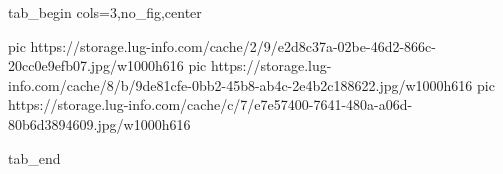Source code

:  
 
 
 
 


\ifcmt
  tab_begin cols=3,no_fig,center

     pic https://storage.lug-info.com/cache/2/9/e2d8c37a-02be-46d2-866c-20cc0e9efb07.jpg/w1000h616%
		 pic https://storage.lug-info.com/cache/8/b/9de81cfe-0bb2-45b8-ab4c-2e4b2c188622.jpg/w1000h616%
		 pic https://storage.lug-info.com/cache/c/7/e7e57400-7641-480a-a06d-80b6d3894609.jpg/w1000h616%

  tab_end
\fi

- - - - -

**Exercise prompt:**
Every record gets retyped exactly; no picture goes into the copy.

**Response:**
Source code

:  
 
 
 
 


\ifcmt
  tab_begin cols=3,no_fig,center

     pic https://storage.lug-info.com/cache/2/9/e2d8c37a-02be-46d2-866c-20cc0e9efb07.jpg/w1000h616%
		 pic https://storage.lug-info.com/cache/8/b/9de81cfe-0bb2-45b8-ab4c-2e4b2c188622.jpg/w1000h616%
		 pic https://storage.lug-info.com/cache/c/7/e7e57400-7641-480a-a06d-80b6d3894609.jpg/w1000h616%

  tab_end
\fi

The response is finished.